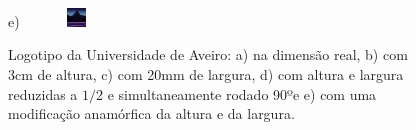 \documentclass{report}
\begin{document}
\begin{figure}[h]
                    e)\includegraphics[height=5mm,width=3cm]{test}
                \caption{Logotipo da Universidade de Aveiro:
                a) na dimensão real,
                    b) com 3cm de altura,
                    c) com 20mm de largura,
                    d) com altura e largura reduzidas a $1/2$ e simultaneamente rodado 90ºe
                    e) com uma modificação anamórfica da altura e da largura.}
                \label{fig:ualogo.2}
            \end{figure}
    
    
    
    
    
    
\end{document}
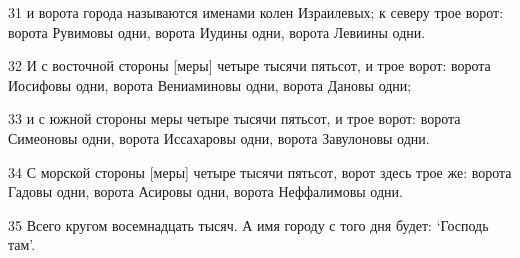 \par 31 и ворота города называются именами колен Израилевых; к северу трое ворот: ворота Рувимовы одни, ворота Иудины одни, ворота Левиины одни.
\par 32 И с восточной стороны [меры] четыре тысячи пятьсот, и трое ворот: ворота Иосифовы одни, ворота Вениаминовы одни, ворота Дановы одни;
\par 33 и с южной стороны меры четыре тысячи пятьсот, и трое ворот: ворота Симеоновы одни, ворота Иссахаровы одни, ворота Завулоновы одни.
\par 34 С морской стороны [меры] четыре тысячи пятьсот, ворот здесь трое же: ворота Гадовы одни, ворота Асировы одни, ворота Неффалимовы одни.
\par 35 Всего кругом восемнадцать тысяч. А имя городу с того дня будет: `Господь там'.


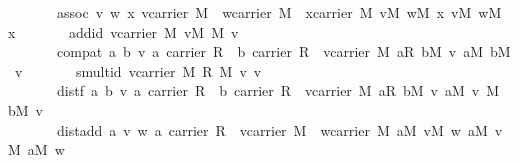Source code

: \begin{isabellebody}
\ \ \ \ \ \ \ assoc{\isacharcolon}\ {\isachardoublequoteopen}{\isasymforall}v\ w\ x{\isachardot}\ v{\isasymin}carrier\ M\ {\isasymand}\ w{\isasymin}carrier\ M\ {\isasymand}\ x{\isasymin}carrier\ M{\isasymlongrightarrow}\ {\isacharparenleft}v{\isasymoplus}\isactrlbsub M\isactrlesub \ w{\isacharparenright}{\isasymoplus}\isactrlbsub M\isactrlesub \ x{\isacharequal}\ v{\isasymoplus}\isactrlbsub M\isactrlesub \ {\isacharparenleft}w{\isasymoplus}\isactrlbsub M\isactrlesub \ x{\isacharparenright}{\isachardoublequoteclose}\isanewline
\ \ \ \ \ \ \ add{\isacharunderscore}id{\isacharcolon}\ {\isachardoublequoteopen}{\isasymforall}v{\isasymin}carrier\ M{\isachardot}\ {\isacharparenleft}v{\isasymoplus}\isactrlbsub M\isactrlesub \ {\isasymzero}\isactrlbsub M\isactrlesub \ {\isacharequal}v{\isacharparenright}{\isachardoublequoteclose}\isanewline
\ \ \ \ \ \ \ compat{\isacharcolon}\ {\isachardoublequoteopen}{\isasymforall}a\ b\ v{\isachardot}\ a{\isasymin}\ carrier\ R\ {\isasymand}\ b{\isasymin}\ carrier\ R\ {\isasymand}\ v{\isasymin}carrier\ M{\isasymlongrightarrow}\ {\isacharparenleft}a{\isasymotimes}\isactrlbsub R\isactrlesub \ b{\isacharparenright}{\isasymodot}\isactrlbsub M\isactrlesub \ v\ {\isacharequal}a{\isasymodot}\isactrlbsub M\isactrlesub \ {\isacharparenleft}b{\isasymodot}\isactrlbsub M\isactrlesub \ v{\isacharparenright}{\isachardoublequoteclose}\isanewline
\ \ \ \ \ \ \ smult{\isacharunderscore}id{\isacharcolon}\ {\isachardoublequoteopen}{\isasymforall}v{\isasymin}carrier\ M{\isachardot}\ {\isacharparenleft}{\isasymone}\isactrlbsub R\isactrlesub \ {\isasymodot}\isactrlbsub M\isactrlesub \ v\ {\isacharequal}v{\isacharparenright}{\isachardoublequoteclose}\isanewline
\ \ \ \ \ \ \ dist{\isacharunderscore}f{\isacharcolon}\ {\isachardoublequoteopen}{\isasymforall}a\ b\ v{\isachardot}\ a{\isasymin}\ carrier\ R\ {\isasymand}\ b{\isasymin}\ carrier\ R\ {\isasymand}\ v{\isasymin}carrier\ M{\isasymlongrightarrow}\ {\isacharparenleft}a{\isasymoplus}\isactrlbsub R\isactrlesub \ b{\isacharparenright}{\isasymodot}\isactrlbsub M\isactrlesub \ v\ {\isacharequal}{\isacharparenleft}a{\isasymodot}\isactrlbsub M\isactrlesub \ v{\isacharparenright}\ {\isasymoplus}\isactrlbsub M\isactrlesub \ {\isacharparenleft}b{\isasymodot}\isactrlbsub M\isactrlesub \ v{\isacharparenright}{\isachardoublequoteclose}\isanewline
\ \ \ \ \ \ \ dist{\isacharunderscore}add{\isacharcolon}\ {\isachardoublequoteopen}{\isasymforall}a\ v\ w{\isachardot}\ a{\isasymin}\ carrier\ R\ {\isasymand}\ v{\isasymin}carrier\ M\ {\isasymand}\ w{\isasymin}carrier\ M{\isasymlongrightarrow}\ a{\isasymodot}\isactrlbsub M\isactrlesub \ {\isacharparenleft}v{\isasymoplus}\isactrlbsub M\isactrlesub \ w{\isacharparenright}\ {\isacharequal}{\isacharparenleft}a{\isasymodot}\isactrlbsub M\isactrlesub \ v{\isacharparenright}\ {\isasymoplus}\isactrlbsub M\isactrlesub \ {\isacharparenleft}a{\isasymodot}\isactrlbsub M\isactrlesub \ w{\isacharparenright}{\isachardoublequoteclose}\isanewline

\end{isabellebody}
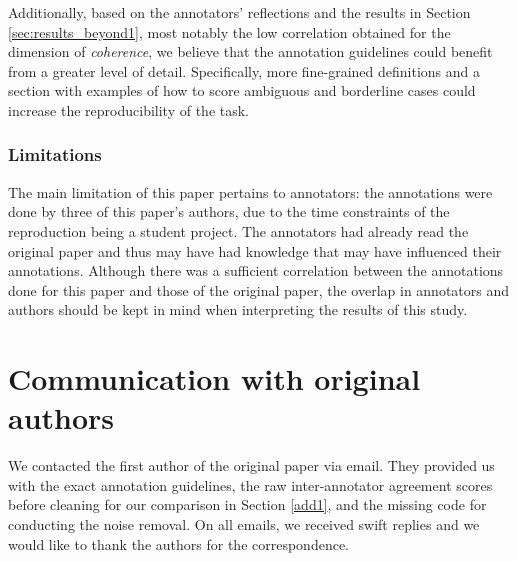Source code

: Additionally, based on the annotators' reflections and the results in Section \ref{sec:results_beyond1}, most notably the low correlation obtained for the dimension of \textit{coherence}, we believe that the annotation guidelines could benefit from a greater level of detail. Specifically, more fine-grained definitions and a section with examples of how to score ambiguous and borderline cases could increase the reproducibility of the task.

\subsubsection{Limitations}
The main limitation of this paper pertains to annotators: the annotations were done by three of this paper's authors, due to the time constraints of the reproduction being a student project. The annotators had already read the original paper and thus may have had knowledge that may have influenced their annotations. Although there was a sufficient correlation between the annotations done for this paper and those of the original paper, the overlap in annotators and authors should be kept in mind when interpreting the results of this study. 

\section{Communication with original authors}
We contacted the first author of the original paper via email. They provided us with the exact annotation guidelines, the raw inter-annotator agreement scores before cleaning for our comparison in Section \ref{add1}, and the missing code for conducting the noise removal. On all emails, we received swift replies and we would like to thank the authors for the correspondence. 

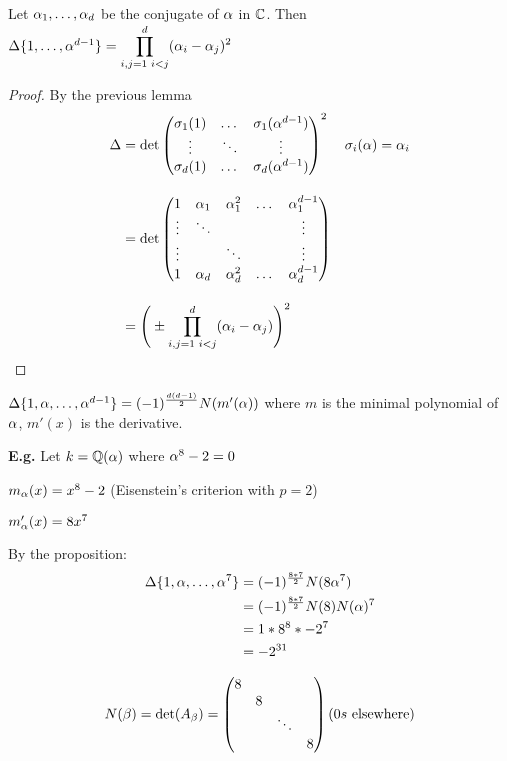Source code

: \documentclass[11pt]{article}
\begin{document}
\begin{prop}
	Let $\alpha_1, \dots, \alpha_d$ be the conjugate of $\alpha$ in $\mathbb{C}$. Then $\Delta \{1, \dots, \alpha^{d-1} \} = \displaystyle \prod^{d}_{i,j = 1 \text{ }\\ i<j} (\alpha_i - \alpha_j)^2$
\end{prop}

\begin{proof}
By the previous lemma
	\begin{align*}
		\Delta &= \det \begin{pmatrix}
			\sigma_1(1) &\dots & \sigma_1(\alpha^{d-1})\\
			\vdots & \ddots & \vdots \\
			\sigma_d(1) &\dots & \sigma_d(\alpha^{d-1})
		\end{pmatrix}^2 && \sigma_i(\alpha) = \alpha_i\\[1em]
		&= \det \begin{pmatrix}
			1 & \alpha_1 & \alpha_1^2 & \dots & \alpha_1^{d-1}\\
			\vdots &\ddots & &&\vdots\\
			\vdots & &\ddots &&\vdots\\
			1 & \alpha_d & \alpha_d^2 & \dots & \alpha_d^{d-1}
		\end{pmatrix}\\[1em]
		& = \Bigg( \pm \prod^d_{i,j = 1 \text{ }i<j} (\alpha_i - \alpha_j)\Bigg)^2
	\end{align*}
\end{proof}

\begin{prop}
	$\Delta \{1,\alpha, \dots, \alpha^{d-1} \} = (-1)^{\frac{d(d-1)}{2}} N(m'(\alpha))$ where $m$ is the minimal polynomial of $\alpha$, $m'(x)$ is the derivative.
\end{prop}
\spa
\textbf{E.g.} Let $k = \mathbb{Q}(\alpha)$ where $\alpha^8 - 2 = 0$
\spa

$m_\alpha(x) = x^8-2$ \hspace{7pt} (Eisenstein's criterion with $p=2$)
\spa

$m_\alpha'(x) = 8x^7$
\spa

By the proposition:
\begin{align*}
	\Delta \{1, \alpha, \dots, \alpha^7 \} &= (-1)^{\frac{8*7}{2}} N(8\alpha^7)\\
	&=  (-1)^{\frac{8*7}{2}} N(8)N(\alpha)^7\\
	&= 1 * 8^8 * -2^7\\
	&= -2^{31}
\end{align*}

\begin{align*}
	N(\beta) = \det(A_\beta) = \begin{pmatrix}
		8 & & &\\
		& 8 & &\\
		&&\ddots & \\
		&&&8
	\end{pmatrix} \text{(0}s \text{ elsewhere)}
\end{align*}
\end{document}
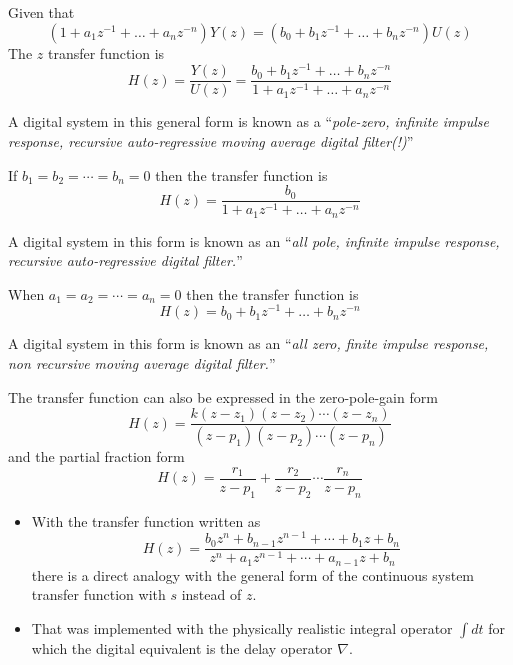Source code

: \begin{slide}\label{slide:l9s1} 
Given that
\[(1 +
a_{1}z^{-1} + \ldots +  a_n z^{-n}) Y(z) = (b_0 + b_1 z^{-1} +
\ldots + b_n z^{-n}) U(z)\] The $z$ transfer function is
\[H(z) = \frac{Y(z)}{U(z)}=\frac{b_0 + b_{1}z^{-1} + \ldots + b_n
z^{-n}}{1 + a_1z^{-1} + \ldots + a_n z^{-n}}\]

A digital system in this general form is known as a
``\emph{pole-zero, infinite impulse response, recursive
auto-regressive moving average digital filter(!)}''
\end{slide}

\begin{slide}\label{slide:l9s2} 
If $b_1 = b_2 = \cdots = b_n = 0$ then the transfer function is
\[H(z) = \frac{b_0}{1 + a_1z^{-1} + \ldots + a_n z^{-n}}\]

A digital system in this form is known as an ``\emph{all pole,
infinite impulse response, recursive auto-regressive digital
filter.}''
\end{slide}

\begin{slide}\label{slide:l9s3} 
When $a_1 = a_2 = \cdots = a_n = 0$ then the transfer function is
\[H(z) = b_0 + b_{1}z^{-1} + \ldots + b_n
z^{-n}\]

A digital system in this form is known as an ``\emph{all zero,
finite impulse response, non recursive moving average digital
filter.}''
\end{slide}
\begin{slide}
The transfer function can also be expressed in the
zero-pole-gain form
\[H(z) = \frac{k(z-z_1)(z-z_2)\cdots(z-z_n)}{(z-p_1)(z-p_2)\cdots(z-p_n)}\]
and the partial fraction form
\[H(z) = \frac{r_1}{z-p_1}+\frac{r_2}{z-p_2}\cdots\frac{r_n}{z-p_n}\]
\end{slide}

\begin{slide}\label{slide:l9s4} 
\begin{itemize}
\item With the transfer function written as
\[H(z) = \frac{b_0 z^n + b_{n-1} z^{n-1} + \cdots + b_1 z + b_n}{z^n + a_1 z^{n-1} + \cdots + a_{n-1} z + b_n}\]
there is a direct analogy with the general form of the continuous
system transfer function with $s$ instead of $z$. \item That was
implemented with the physically realistic integral operator $\int
dt$ for which the digital equivalent is the delay operator
$\nabla$. 
\end{itemize}
\end{slide}

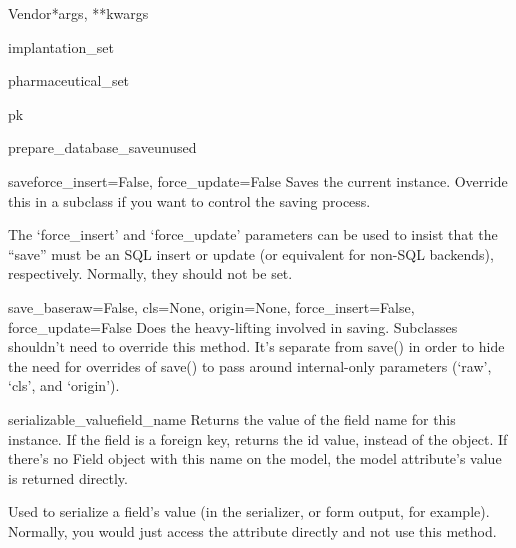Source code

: \documentclass[letterpaper,10pt,english]{sphinxmanual}
\begin{document}
\begin{classdesc}{Vendor}{*args, **kwargs}
\hypertarget{data.models.Vendor.implantation_set}{}\begin{memberdesc}[Vendor]{implantation\_set}\end{memberdesc}

\hypertarget{data.models.Vendor.pharmaceutical_set}{}\begin{memberdesc}[Vendor]{pharmaceutical\_set}\end{memberdesc}

\hypertarget{data.models.Vendor.pk}{}\begin{memberdesc}[Vendor]{pk}\end{memberdesc}

\hypertarget{data.models.Vendor.prepare_database_save}{}\begin{methoddesc}[Vendor]{prepare\_database\_save}{unused}\end{methoddesc}

\hypertarget{data.models.Vendor.save}{}\begin{methoddesc}[Vendor]{save}{force\_insert=False, force\_update=False}
Saves the current instance. Override this in a subclass if you want to
control the saving process.

The `force\_insert' and `force\_update' parameters can be used to insist
that the ``save'' must be an SQL insert or update (or equivalent for
non-SQL backends), respectively. Normally, they should not be set.
\end{methoddesc}

\hypertarget{data.models.Vendor.save_base}{}\begin{methoddesc}[Vendor]{save\_base}{raw=False, cls=None, origin=None, force\_insert=False, force\_update=False}
Does the heavy-lifting involved in saving. Subclasses shouldn't need to
override this method. It's separate from save() in order to hide the
need for overrides of save() to pass around internal-only parameters
(`raw', `cls', and `origin').
\end{methoddesc}

\hypertarget{data.models.Vendor.serializable_value}{}\begin{methoddesc}[Vendor]{serializable\_value}{field\_name}
Returns the value of the field name for this instance. If the field is
a foreign key, returns the id value, instead of the object. If there's
no Field object with this name on the model, the model attribute's
value is returned directly.

Used to serialize a field's value (in the serializer, or form output,
for example). Normally, you would just access the attribute directly
and not use this method.
\end{methoddesc}
\end{classdesc}
\end{document}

★ ★ ★ ★ ★

● Exercise: Show all lines in the entries above where the string "parameters" appears.

● Response to the exercise:
The `force\_insert' and `force\_update' parameters can be used to insist
need for overrides of save() to pass around internal-only parameters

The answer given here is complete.